In his May 17 announcement, Trudeau committed to training new energy advisors for the launch of the Canada Greener Homes Grant program to “help up to 700,000 Canadian homeowners across the country improve the energy efficiency of their homes and reduce their energy bills through an investment of $2.6 billion over seven years.”

In the video, Trudeau says, “If you are a homeowner, this will make your life more affordable and lower your energy bills, all while fighting climate change and creating good middle class jobs.”

This seems perfectly reasonable if you don’t think about it. But if you do …

There’s this making “your life more affordable.” Not just your energy bills, life itself.

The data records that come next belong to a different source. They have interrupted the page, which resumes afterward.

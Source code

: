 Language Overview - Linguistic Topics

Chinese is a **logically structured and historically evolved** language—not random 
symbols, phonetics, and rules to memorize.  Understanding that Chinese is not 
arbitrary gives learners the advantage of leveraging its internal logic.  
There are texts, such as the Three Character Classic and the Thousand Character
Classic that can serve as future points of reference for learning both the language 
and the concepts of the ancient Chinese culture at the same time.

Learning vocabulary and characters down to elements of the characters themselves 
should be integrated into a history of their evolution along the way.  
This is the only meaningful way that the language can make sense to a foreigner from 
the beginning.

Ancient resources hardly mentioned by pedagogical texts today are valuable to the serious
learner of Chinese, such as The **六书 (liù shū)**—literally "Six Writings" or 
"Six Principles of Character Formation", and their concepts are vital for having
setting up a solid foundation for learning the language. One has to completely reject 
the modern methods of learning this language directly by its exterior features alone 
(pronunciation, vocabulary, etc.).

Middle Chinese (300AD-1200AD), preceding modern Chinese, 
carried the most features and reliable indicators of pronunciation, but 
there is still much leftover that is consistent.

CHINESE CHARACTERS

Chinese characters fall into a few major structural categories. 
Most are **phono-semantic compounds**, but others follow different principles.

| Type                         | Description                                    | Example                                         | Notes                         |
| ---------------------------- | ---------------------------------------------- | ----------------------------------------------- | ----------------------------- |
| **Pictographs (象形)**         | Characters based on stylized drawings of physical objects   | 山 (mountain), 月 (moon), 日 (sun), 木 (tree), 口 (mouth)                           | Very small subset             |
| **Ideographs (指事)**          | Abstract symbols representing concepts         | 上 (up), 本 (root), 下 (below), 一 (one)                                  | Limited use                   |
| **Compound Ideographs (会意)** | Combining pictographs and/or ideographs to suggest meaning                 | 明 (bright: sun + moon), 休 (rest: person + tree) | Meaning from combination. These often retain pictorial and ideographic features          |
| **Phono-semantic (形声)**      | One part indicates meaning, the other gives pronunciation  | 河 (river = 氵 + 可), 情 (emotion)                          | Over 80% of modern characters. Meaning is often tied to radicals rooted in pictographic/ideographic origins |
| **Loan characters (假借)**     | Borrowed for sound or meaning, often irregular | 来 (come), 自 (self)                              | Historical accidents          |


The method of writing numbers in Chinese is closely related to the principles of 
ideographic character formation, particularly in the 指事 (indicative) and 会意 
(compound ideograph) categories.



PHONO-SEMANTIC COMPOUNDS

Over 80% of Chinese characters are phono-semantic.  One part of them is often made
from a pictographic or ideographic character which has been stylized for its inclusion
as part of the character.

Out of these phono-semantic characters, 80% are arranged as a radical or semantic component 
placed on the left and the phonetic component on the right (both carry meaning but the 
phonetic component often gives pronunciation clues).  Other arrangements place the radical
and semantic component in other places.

“All the while fighting climate change.” The word “fighting” is interesting. This government is not prepared to fight the Province of Quebec over its quelling of the right to freedom of religious expression in the public service, or to fight for Quebec to remain a bilingual province. The language of war is reserved for climate change, an opponent with the advantage of not being a voter in a federal election that may be called this year.

“Creating good middle class jobs.” Emphasizing the middle class makes sense only in the context of upper class and lower class. A woke progressive like our Prime Minister, dedicated to diversity and inclusion, can’t be thinking of emphasizing class divisions, can he?

Perhaps he doesn’t realize what he’s saying. Maybe he thinks of the middle class as all of us. Well, not billionaires, but the rest of us.

Or possibly JT isn’t thinking at all. Perhaps he’s reading words crafted by a speechwriter whose mission is fundamentally one thing: re-election.

If that’s the case, it’s a shame of more than cluck-cluck proportions. Our PM seems like a nice guy, and he sure is easy to look at. But a version of the Stealers Wheel song plays like an earworm in my head: Here we are, “stuck in the middle with you.”